Ognuno si faccia la sua idea. Indipendentemente da essa, è doveroso mettere il dito nella piaga. Perché nel caso del quasi ventottenne sudafricano non c’è alcun dubbio in merito alla penalità, mentre per il teenager spagnolo si deve scadere nell’ambito dell’interpretazione? Se ci sono imparziali giudici tecnologici, perché non vengono installati in ogni punto sensibile della pista, compreso il long lap penalty? Se invece il giudizio deve essere umano, perché nell’affaire Acosta si è seguito un metro lassista, quando viceversa domina il rigore?

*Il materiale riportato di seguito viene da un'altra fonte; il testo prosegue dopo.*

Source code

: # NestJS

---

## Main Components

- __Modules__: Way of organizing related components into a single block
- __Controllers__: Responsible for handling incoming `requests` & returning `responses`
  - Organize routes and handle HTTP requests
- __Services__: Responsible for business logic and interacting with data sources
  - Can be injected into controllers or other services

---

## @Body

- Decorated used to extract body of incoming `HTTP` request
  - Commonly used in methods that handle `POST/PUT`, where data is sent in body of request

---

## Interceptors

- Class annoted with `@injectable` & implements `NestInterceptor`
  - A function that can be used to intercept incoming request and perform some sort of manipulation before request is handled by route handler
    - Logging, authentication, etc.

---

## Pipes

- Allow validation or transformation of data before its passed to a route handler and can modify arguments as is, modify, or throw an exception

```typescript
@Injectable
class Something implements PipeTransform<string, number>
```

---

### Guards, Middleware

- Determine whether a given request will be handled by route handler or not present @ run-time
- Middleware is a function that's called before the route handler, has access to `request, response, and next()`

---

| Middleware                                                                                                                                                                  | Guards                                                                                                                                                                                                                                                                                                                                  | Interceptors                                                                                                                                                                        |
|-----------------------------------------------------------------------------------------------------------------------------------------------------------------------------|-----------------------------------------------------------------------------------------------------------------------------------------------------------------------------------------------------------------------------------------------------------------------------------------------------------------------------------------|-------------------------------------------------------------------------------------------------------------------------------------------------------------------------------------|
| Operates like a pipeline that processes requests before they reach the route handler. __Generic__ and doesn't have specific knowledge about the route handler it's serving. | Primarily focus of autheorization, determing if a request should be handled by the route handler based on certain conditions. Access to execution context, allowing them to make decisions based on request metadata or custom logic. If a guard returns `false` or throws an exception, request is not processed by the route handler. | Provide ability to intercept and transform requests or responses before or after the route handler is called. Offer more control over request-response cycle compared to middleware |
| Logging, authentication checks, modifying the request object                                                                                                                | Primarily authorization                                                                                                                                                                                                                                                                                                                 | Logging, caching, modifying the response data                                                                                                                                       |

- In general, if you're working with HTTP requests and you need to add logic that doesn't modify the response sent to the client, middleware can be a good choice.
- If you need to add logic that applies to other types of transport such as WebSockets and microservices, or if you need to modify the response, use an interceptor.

Recriminazioni e proteste sui casi di specie sono ormai vane. L’acqua è ormai passata sotto i ponti olandesi. Cionondimeno, questa dovrebbe essere l’occasione per riflettere e discutere dell’accaduto. Più delle norme, è la loro applicazione che deve essere univoca e limpida. Sia essa flessibile o draconiana importa relativamente. Conta che sia sempre la stessa, allo scopo di evitare la sgradevole sensazione che la legge sia uguale per tutti, ma che qualcuno sia più uguale degli altri. Proprio quell’antipatica impressione lasciata in eredità dai fatti Assen.